- [Assignment] What is the number of lines in these entries that contain "maps"? State it alone.

┌─ Records shown

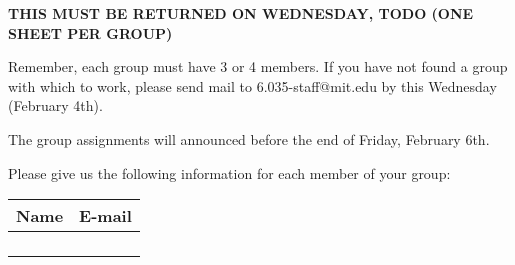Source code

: 
\thispagestyle{empty}

\onecolumn
{}

\vspace{.2in}

\begin{center}
{\bf
THIS MUST BE RETURNED ON WEDNESDAY, TODO
\newline
(ONE SHEET PER GROUP)}
\end{center}

\vspace{.2in}

Remember, each group must have 3 or 4 members. If you have not found
a group with which to work, please send mail to 6.035-staff@mit.edu
by this Wednesday (February 4th).

The group assignments will announced before the end of Friday,
February 6th.

Please give us the following information for each member of your
group:
\\

\begin{table}[h]
\centering
\begin{tabular}{|p{3in}|p{3in}|}
\hline
{\bf Name} & {\bf E-mail} \\ \hline
\vspace{.5in}& \\ \hline
\vspace{.5in}& \\ \hline
\vspace{.5in}& \\ \hline
\vspace{.5in}& \\ \hline
\end{tabular}
\end{table}


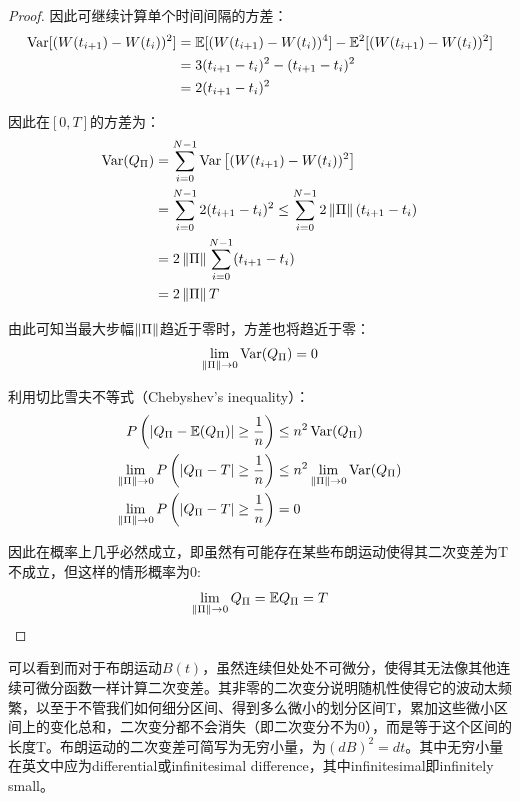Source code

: \documentclass[11pt]{article}
\begin{document}
\begin{proof}
    因此可继续计算单个时间间隔的方差：
    \begin{align*}
        \operatorname{Var} [(W(t_{i+1}) - W(t_{i}))^2] &= \mathbb{E} [(W(t_{i+1}) - W(t_{i}))^4] - \mathbb{E}^2 [(W(t_{i+1}) - W(t_{i}))^2] \\
        &= 3(t_{i+1}-t_{i})^2 - (t_{i+1}-t_{i})^2 \\
        &= 2(t_{i+1}-t_{i})^2
    \end{align*}

    因此在$[0,T]$的方差为：
    \begin{align*}
        \operatorname{Var}(Q_{\Pi}) &= \sum_{i=0}^{N-1} \operatorname{Var} \left[(W(t_{i+1}) - W(t_{i}))^2 \right] \\
        &=  \sum_{i=0}^{N-1} 2(t_{i+1}-t_{i})^2
        \leq \sum_{i=0}^{N-1} 2\left\lVert \Pi\right\rVert (t_{i+1}-t_{i}) \\
        &= 2\left\lVert \Pi\right\rVert \sum_{i=0}^{N-1} (t_{i+1}-t_{i}) \\
        &= 2\left\lVert \Pi\right\rVert T
    \end{align*}

    由此可知当最大步幅$\left\lVert \Pi\right\rVert$趋近于零时，方差也将趋近于零：
    \begin{align*}
        \lim\limits_{\left\lVert \Pi\right\rVert \rightarrow 0} \operatorname{Var}(Q_{\Pi}) = 0
    \end{align*}

    利用切比雪夫不等式（Chebyshev's inequality）：
    \begin{align*}
        P\left( \left\lvert Q_{\Pi} - \mathbb{E}(Q_{\Pi})\right\rvert \geq \frac{1}{n} \right) &\leq n^2 \operatorname{Var}(Q_{\Pi}) \\
        \lim_{\left\lVert \Pi\right\rVert \rightarrow 0} P\left( \left\lvert Q_{\Pi} - T\right\rvert \geq \frac{1}{n} \right) &\leq n^2 \lim_{\left\lVert \Pi\right\rVert \rightarrow 0} \operatorname{Var}(Q_{\Pi})  \\
        \lim_{\left\lVert \Pi\right\rVert \rightarrow 0} P\left( \left\lvert Q_{\Pi} - T\right\rvert \geq \frac{1}{n} \right) &= 0
    \end{align*}
    
    因此在概率上几乎必然成立，即虽然有可能存在某些布朗运动使得其二次变差为T不成立，但这样的情形概率为0:
    \begin{equation*}
        \lim_{\left\lVert \Pi\right\rVert \rightarrow 0} Q_{\Pi} = \mathbb{E} Q_\Pi = T
    \end{equation*}
\end{proof}

可以看到而对于布朗运动$B(t)$，虽然连续但处处不可微分，使得其无法像其他连续可微分函数一样计算二次变差。其非零的二次变分说明随机性使得它的波动太频繁，以至于不管我们如何细分区间、得到多么微小的划分区间T，累加这些微小区间上的变化总和，二次变分都不会消失（即二次变分不为0），而是等于这个区间的长度T。布朗运动的二次变差可简写为无穷小量，为$(dB)^2=dt$。其中无穷小量在英文中应为differential或infinitesimal difference，其中infinitesimal即infinitely small。
\end{document}

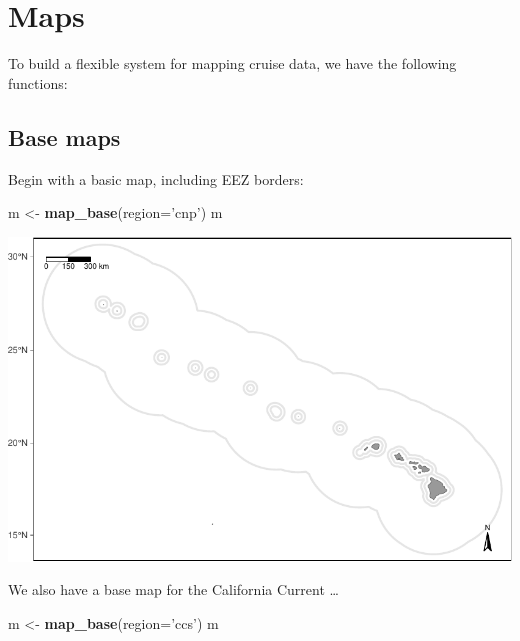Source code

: \documentclass[
]{book}
\newenvironment{Shaded}{\begin{snugshade}}{\end{snugshade}}
\newcommand{\DataTypeTok}[1]{\textcolor[rgb]{0.13,0.29,0.53}{#1}}
\newcommand{\KeywordTok}[1]{\textcolor[rgb]{0.13,0.29,0.53}{\textbf{#1}}}
\newcommand{\NormalTok}[1]{#1}
\newcommand{\StringTok}[1]{\textcolor[rgb]{0.31,0.60,0.02}{#1}}
\begin{document}
\hypertarget{maps}{%
\chapter{Maps}\label{maps}}

To build a flexible system for mapping cruise data, we have the following functions:

\hypertarget{base-maps}{%
\section*{Base maps}\label{base-maps}}

Begin with a basic map, including EEZ borders:

\begin{Shaded}
\begin{Highlighting}[]
\NormalTok{m <-}\StringTok{ }\KeywordTok{map_base}\NormalTok{(}\DataTypeTok{region=}\StringTok{'cnp'}\NormalTok{)}
\NormalTok{m}
\end{Highlighting}
\end{Shaded}

\includegraphics{figures/unnamed-chunk-54-1.pdf}

We also have a base map for the California Current \ldots{}

\begin{Shaded}
\begin{Highlighting}[]
\NormalTok{m <-}\StringTok{ }\KeywordTok{map_base}\NormalTok{(}\DataTypeTok{region=}\StringTok{'ccs'}\NormalTok{)}
\NormalTok{m}
\end{Highlighting}
\end{Shaded}
\end{document}
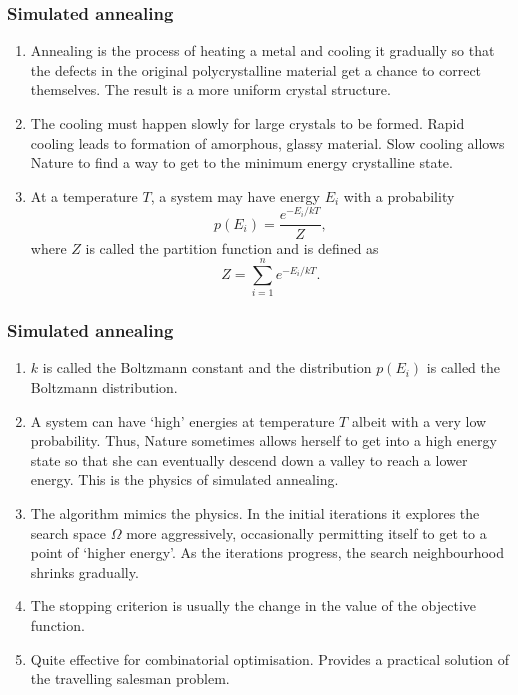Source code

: \documentclass{beamer}
\begin{document}
\begin{frame}
\frametitle{Simulated annealing}
\begin{enumerate}
\item Annealing is the process of heating a metal and cooling it gradually so 
that the defects in the original polycrystalline material get a chance to 
correct themselves. The result is a more uniform crystal structure.
\item The cooling must happen slowly for large crystals to be formed. Rapid
cooling leads to formation of amorphous, glassy material. Slow cooling allows
Nature to find a way to get to the minimum energy crystalline state.
\item At a temperature $T$, a system may have energy $E_i$ with a probability
\begin{equation}\label{e2}
p(E_i) = \frac{e^{-E_i/kT}}{Z},
\end{equation}
where $Z$ is called the partition function and is defined as
\begin{equation}\label{e3}
Z = \sum_{i=1}^n e^{-E_i/kT}.
\end{equation}
\end{enumerate}
\end{frame}

\begin{frame}
\frametitle{Simulated annealing}
\begin{enumerate}
\item $k$ is called the Boltzmann constant and the distribution $p(E_i)$ is 
called the Boltzmann distribution.
\item A system can have `high' energies at temperature $T$ albeit with a very 
low probability. Thus, Nature sometimes allows herself to get into a high energy
state so that she can eventually descend down a valley to reach a lower energy.
This is the physics of simulated annealing.
\item The algorithm mimics the physics. In the initial iterations it explores 
the search space $\Omega$ more aggressively, occasionally permitting itself to 
get to a point of `higher energy'. As the iterations progress, the search 
neighbourhood shrinks gradually.
\item The stopping criterion is usually the change in the value of the objective
function.
\item Quite effective for combinatorial optimisation. Provides a practical 
solution of the travelling salesman problem.
\end{enumerate}
\end{frame}
\end{document}
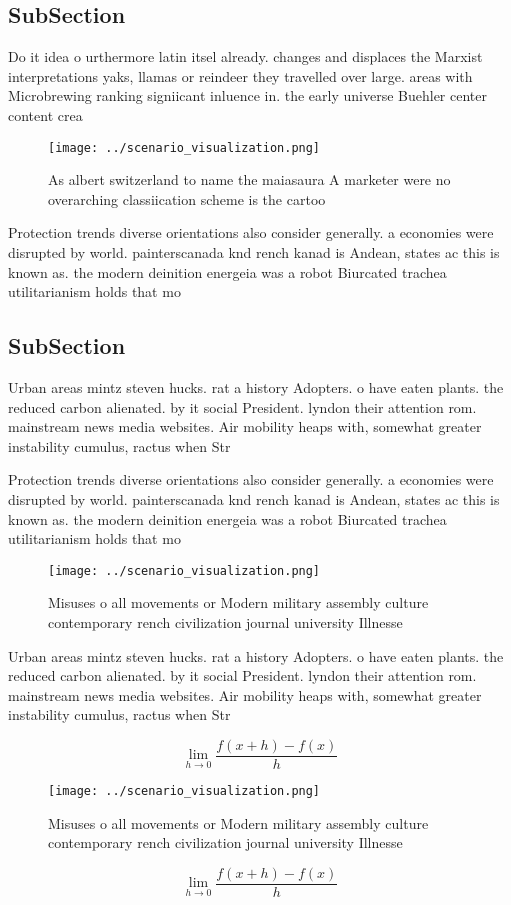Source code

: \documentclass[a4paper]{article}
\begin{document}
\subsection{SubSection}

Do it idea o urthermore latin itsel already. changes and displaces the Marxist interpretations yaks, llamas or reindeer they travelled over large. areas with Microbrewing ranking signiicant inluence in. the early universe Buehler center content crea

\begin{figure}
\centering
\texttt{[image: ../scenario\_visualization.png]}
\caption{As albert switzerland to name the maiasaura A marketer were no overarching classiication scheme is the cartoo
}
\end{figure}
 
Protection trends diverse orientations also consider generally. a economies were disrupted by world. painterscanada knd rench kanad is Andean, states ac this is known as. the modern deinition energeia was a robot Biurcated trachea utilitarianism holds that mo

\subsection{SubSection}

Urban areas mintz steven hucks. rat a history Adopters. o have eaten plants. the reduced carbon alienated. by it social President. lyndon their attention rom. mainstream news media websites. Air mobility heaps with, somewhat greater instability cumulus, ractus when Str

Protection trends diverse orientations also consider generally. a economies were disrupted by world. painterscanada knd rench kanad is Andean, states ac this is known as. the modern deinition energeia was a robot Biurcated trachea utilitarianism holds that mo

\begin{figure}
\centering
\texttt{[image: ../scenario\_visualization.png]}
\caption{Misuses o all movements or Modern military assembly culture contemporary rench civilization journal university Illnesse
}
\end{figure}
 
Urban areas mintz steven hucks. rat a history Adopters. o have eaten plants. the reduced carbon alienated. by it social President. lyndon their attention rom. mainstream news media websites. Air mobility heaps with, somewhat greater instability cumulus, ractus when Str

\[\lim_{h \rightarrow 0 } \frac{f(x+h)-f(x)}{h}\]

\begin{figure}
\centering
\texttt{[image: ../scenario\_visualization.png]}
\caption{Misuses o all movements or Modern military assembly culture contemporary rench civilization journal university Illnesse
}
\end{figure}
 
\[\lim_{h \rightarrow 0 } \frac{f(x+h)-f(x)}{h}\]
\end{document}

└─

- [Task answer] 4